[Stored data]

----------------------------------------

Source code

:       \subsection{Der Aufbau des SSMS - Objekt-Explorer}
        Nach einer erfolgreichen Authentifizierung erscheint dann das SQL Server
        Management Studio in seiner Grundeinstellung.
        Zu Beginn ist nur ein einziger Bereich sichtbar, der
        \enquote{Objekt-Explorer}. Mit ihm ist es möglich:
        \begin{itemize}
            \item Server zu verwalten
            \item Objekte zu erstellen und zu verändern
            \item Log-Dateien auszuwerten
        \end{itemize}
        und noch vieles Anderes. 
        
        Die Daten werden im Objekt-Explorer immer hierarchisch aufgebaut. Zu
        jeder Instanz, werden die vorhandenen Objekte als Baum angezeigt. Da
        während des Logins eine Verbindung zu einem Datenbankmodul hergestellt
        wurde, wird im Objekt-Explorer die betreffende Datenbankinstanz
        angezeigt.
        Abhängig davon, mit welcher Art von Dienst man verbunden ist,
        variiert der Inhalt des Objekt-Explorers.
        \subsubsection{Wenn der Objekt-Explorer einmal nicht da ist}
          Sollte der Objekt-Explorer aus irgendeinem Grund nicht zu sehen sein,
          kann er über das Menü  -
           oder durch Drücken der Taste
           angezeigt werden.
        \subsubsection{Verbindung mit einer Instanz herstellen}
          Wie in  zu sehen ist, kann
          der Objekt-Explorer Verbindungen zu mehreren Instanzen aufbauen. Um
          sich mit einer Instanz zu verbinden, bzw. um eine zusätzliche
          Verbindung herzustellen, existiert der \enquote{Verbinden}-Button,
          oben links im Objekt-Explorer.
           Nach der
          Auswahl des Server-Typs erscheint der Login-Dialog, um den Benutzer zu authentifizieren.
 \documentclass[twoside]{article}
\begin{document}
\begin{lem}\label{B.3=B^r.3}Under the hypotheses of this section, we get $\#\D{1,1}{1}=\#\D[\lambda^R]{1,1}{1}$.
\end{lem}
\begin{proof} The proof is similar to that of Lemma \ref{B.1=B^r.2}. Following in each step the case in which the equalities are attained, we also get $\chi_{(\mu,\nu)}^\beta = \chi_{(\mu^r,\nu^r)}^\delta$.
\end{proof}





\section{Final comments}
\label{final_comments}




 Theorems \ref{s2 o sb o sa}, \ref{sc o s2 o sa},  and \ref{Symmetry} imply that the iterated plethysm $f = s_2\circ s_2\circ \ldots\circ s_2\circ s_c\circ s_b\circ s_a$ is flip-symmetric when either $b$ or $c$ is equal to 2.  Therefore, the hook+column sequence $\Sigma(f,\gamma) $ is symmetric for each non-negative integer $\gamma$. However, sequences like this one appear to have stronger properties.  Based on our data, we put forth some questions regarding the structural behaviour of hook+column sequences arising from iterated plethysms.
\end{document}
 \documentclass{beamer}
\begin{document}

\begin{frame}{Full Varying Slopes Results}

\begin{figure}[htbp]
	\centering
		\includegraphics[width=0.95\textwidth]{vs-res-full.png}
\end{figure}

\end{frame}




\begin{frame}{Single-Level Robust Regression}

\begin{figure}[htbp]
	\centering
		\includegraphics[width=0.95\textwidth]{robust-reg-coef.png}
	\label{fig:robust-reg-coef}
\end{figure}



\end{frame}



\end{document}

----------------------------------------

Action item:
Where a line of the records contains the word "width", count it; state only the final tally.

Task output:
2